In 2009 I reviewed Leonard Zeskind’s Blood and Politics, an ambitious overview of American white nationalist movements for The Boston Globe. It’s behind a paywall these days, but I’m posting the copy I submitted – the pros at the Globe cut around 150 words and likely helped it to in other ways. Anyway, this may be helpful for folks who haven’t spent much time thinking about what American white nationalism means. I also wrote this piece for The Guardian about the rise of white nationalism after President Obama’s election. There’s at least one turn of phrase that appears on both pieces – that language was cut from the published Globe piece and I re-purposed. Just being clear.
Humans have tremendous capacity for ignoring failure. If we can envision something, we struggle to engender it, even if generations fail in the attempt.

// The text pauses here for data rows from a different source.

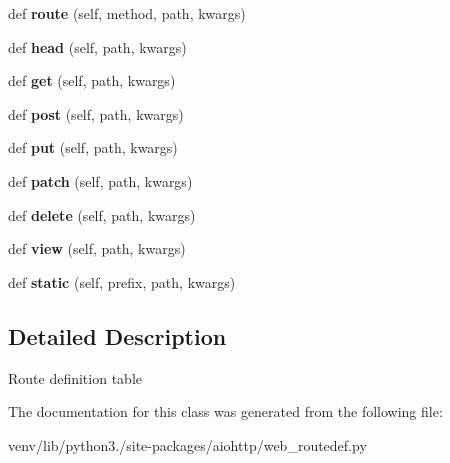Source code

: \begin{DoxyCompactItemize}
\item 
\mbox{\label{classaiohttp_1_1web__routedef_1_1_route_table_def_a2fee6f5b1489b8597c689cf5c270a309}} 
def {\bfseries route} (self, method, path, kwargs)
\item 
\mbox{\label{classaiohttp_1_1web__routedef_1_1_route_table_def_acb7f2be9059ec92aa65bb637a7a4802b}} 
def {\bfseries head} (self, path, kwargs)
\item 
\mbox{\label{classaiohttp_1_1web__routedef_1_1_route_table_def_a5d5fe593efd98298f99b14567c40e5c8}} 
def {\bfseries get} (self, path, kwargs)
\item 
\mbox{\label{classaiohttp_1_1web__routedef_1_1_route_table_def_aea9cd4a5aaac5d8b19d6e127cf721b80}} 
def {\bfseries post} (self, path, kwargs)
\item 
\mbox{\label{classaiohttp_1_1web__routedef_1_1_route_table_def_a002172e9d2679dd51d3c2082bf98662c}} 
def {\bfseries put} (self, path, kwargs)
\item 
\mbox{\label{classaiohttp_1_1web__routedef_1_1_route_table_def_ab840a05d89fa76bc8b34d73a0caf82ac}} 
def {\bfseries patch} (self, path, kwargs)
\item 
\mbox{\label{classaiohttp_1_1web__routedef_1_1_route_table_def_af0541a3f1b439886a4cec4569441998e}} 
def {\bfseries delete} (self, path, kwargs)
\item 
\mbox{\label{classaiohttp_1_1web__routedef_1_1_route_table_def_a0047bf8d0c74bc1cad368ce90bdffead}} 
def {\bfseries view} (self, path, kwargs)
\item 
\mbox{\label{classaiohttp_1_1web__routedef_1_1_route_table_def_a0c7014929c130ab10c942bdbc1056189}} 
def {\bfseries static} (self, prefix, path, kwargs)
\end{DoxyCompactItemize}


\subsection{Detailed Description}
\begin{DoxyVerb}Route definition table\end{DoxyVerb}
 

The documentation for this class was generated from the following file\+:\begin{DoxyCompactItemize}
\item 
venv/lib/python3./site-\/packages/aiohttp/web\+\_\+routedef.\+py\end{DoxyCompactItemize}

Science fiction often furnishes inspiration for such dreaming – Jules Verne’s submarine, for instance. Then there are the race-science fictions, misbegotten fantasies of racial purity that have inspired nightmares from the Third Reich to southern bigotry to anti-immigration panic. Hitler and Jim Crow may be dead, but their deaths merely signify the end of eras, not the end of the ambitious ignorance they represent.
Recent weeks have borne witness to the persistence of these dolorous fantasies. Throughout April, reports of hate group activity were alarmingly frequent, culminating with the Office of Homeland Security and the FBI releasing a report on increased recruitment levels for these groups – the numbers of enlistees as well as number of groups in existences have reached levels unseen since the early 1990s. This is not a provincial matter: on April 11 a South Boston VFW nearly hosted a major “POW” rally (a fundraiser for individuals incarcerated for crimes against minorities) co-organized by the relatively young groups, Volksfront and East Coast White Unity. As The Globe reported, after the VFW cancelled the event, the groups relocated to New Hampshire.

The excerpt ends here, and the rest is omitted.